Ever since that day, I moved all the apps on my phone to the second page so that the first, and only, thing I see when I use my phone is the background photo of Emmy, my constant reminder about why I need to be healthy. And yet, I’m still right around the same weight, still around the same level of health. The only thing that’s changed is I’m older.
***
Early on in quarantine, to pass the time and keep our minds off the way the world was changing, every night, when work was done and Emmy was asleep, Patty and I would watch a movie from the Marvel Cinematic Universe. We watched them in narrative order. Black Panther was toward the end of this order, but it had always been Patty’s favorite or second favorite movie in the MCU, and even though we made a blood pact not to watch any of the films without the other, I caught her one day watching Black Panther by herself.
“Hey!” I said as I walked into the bedroom.
“It was on,” she said, shrugging as she folded a towel on our bed. “And it’s just soooooo good.”
I sat on the bed and finished the movie with her, both us folding the clothes. We’d just had a fight the night before, and we both knew we weren’t going to talk about it that night, we were just going to watch the film. This is the power of art and entertainment – me actually folding clothes, for one, but also bringing people together. And when young people like Chadwick Boseman can do that, when they have that talent to bring people together, to make humans feel connected, whether in a theater or in a stadium or on a stage, or even a master bedroom that had been the scene of an argument the night before, you want them to be able to keep doing that for you. That is the selfish secret of so much of our utter despair when young artists die – there was something special about them, they were supposed to spend their lives making us feel less alone, but if they can die so young, what does that mean for the rest of us?
***
I’ve taken COVID as seriously as I can. I’m mostly 100% telework, I have groceries delivered, I haven’t been in another building besides a UPS store in 2-3 weeks, I wear masks when I’m supposed to, I socially distance more than six feet.

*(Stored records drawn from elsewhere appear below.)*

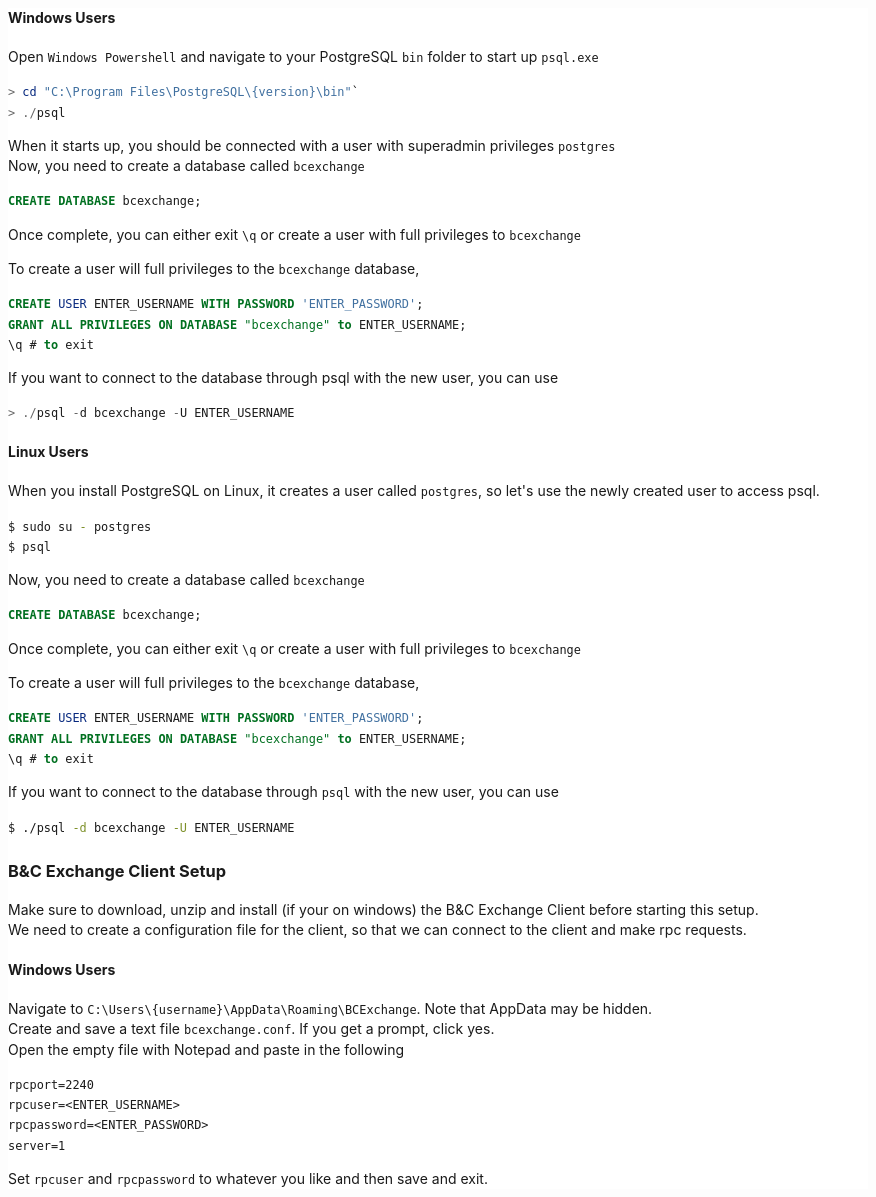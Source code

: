 #### Windows Users
  Open `Windows Powershell` and navigate to your PostgreSQL `bin` folder to start up `psql.exe`<br/> 
  ```Powershell
  > cd "C:\Program Files\PostgreSQL\{version}\bin"`
  > ./psql 
  ```
  When it starts up, you should be connected with a user with superadmin privileges `postgres` <br/>
  Now, you need to create a database called `bcexchange` <br/>
  ```SQL
  CREATE DATABASE bcexchange; 
  ```
 Once complete, you can either exit `\q` or create a user with full privileges to `bcexchange`<br/>
  
  To create a user will full privileges to the `bcexchange` database,
  ```SQL
  CREATE USER ENTER_USERNAME WITH PASSWORD 'ENTER_PASSWORD';
  GRANT ALL PRIVILEGES ON DATABASE "bcexchange" to ENTER_USERNAME;
  \q # to exit
  ```
  
  If you want to connect to the database through psql with the new user, you can use <br/>
  ```Powershell
  > ./psql -d bcexchange -U ENTER_USERNAME
  ```
  
#### Linux Users
  When you install PostgreSQL on Linux, it creates a user called `postgres`, 
  so let's use the newly created user to access psql.<br/>
  ```Bash
  $ sudo su - postgres
  $ psql
  ```
  Now, you need to create a database called `bcexchange` <br/>
  ```SQL
  CREATE DATABASE bcexchange; 
  ```
  Once complete, you can either exit `\q` or create a user with full privileges to `bcexchange`<br/>
  
  To create a user will full privileges to the `bcexchange` database,
  ```SQL
  CREATE USER ENTER_USERNAME WITH PASSWORD 'ENTER_PASSWORD';
  GRANT ALL PRIVILEGES ON DATABASE "bcexchange" to ENTER_USERNAME;
  \q # to exit
  ```
  
  If you want to connect to the database through `psql` with the new user, you can use <br/>
  ```Bash
  $ ./psql -d bcexchange -U ENTER_USERNAME
  ```

### B&C Exchange Client Setup
Make sure to download, unzip and install (if your on windows) the B&C Exchange Client before starting this setup.<br/> 
We need to create a configuration file for the client, so that we can connect to the client and make rpc requests. 
#### Windows Users
  Navigate to `C:\Users\{username}\AppData\Roaming\BCExchange`. Note that AppData may be hidden. <br/>
  Create and save a text file `bcexchange.conf`. If you get a prompt, click yes. <br/>
  Open the empty file with Notepad and paste in the following
  ```
rpcport=2240
rpcuser=<ENTER_USERNAME>
rpcpassword=<ENTER_PASSWORD>
server=1
  ```
  Set `rpcuser` and `rpcpassword` to whatever you like and then save and exit.<br/>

But when you’re in quarantine, or shelter-in-place, or whatever you want to call it, the things you let into your life are so important, because it’s so easy to focus like a laser on them, whether you want to or not. But with the media filled with COVID and police killings and wildfires and other killings, it’s hard to let anything in without letting in the reaper.
I’ve never thought about mortality as much as I have over the past few months. It’s everywhere. Being with Emmy everyday has been such a lift – this not-so-little ball of life consistently leaving her happy impact on the day – but it is also a reminder of how fast time moves, like a bright, fiery comet crossing the entire sky in a blink.
How can the days be so slow and yet the months so short? Who is keeping the clock? What song will Emmy and I dance to at her wedding?
***
I started this blog last night. It is now 6:42pm on the following day. I am sitting at the dining table. Snippets of life are happening around me. Patty is on the phone with a friend. Emmy is stacking Legos behind me and knocking them down. Someone is mowing their lawn outside. After I finish this paragraph, Patty and I will put Emmy to bed. Then I will take a shower. Then I will meet Patty in the living room, where we will watch Black Panther again, and at some point in the film, Boseman as T’Challa will yell, “I never yielded! And as you can see, I am not dead!” I will look at the baby monitor, see Emmy cuddled in her blankets, pull Patty in closer, and think, “I am alive.”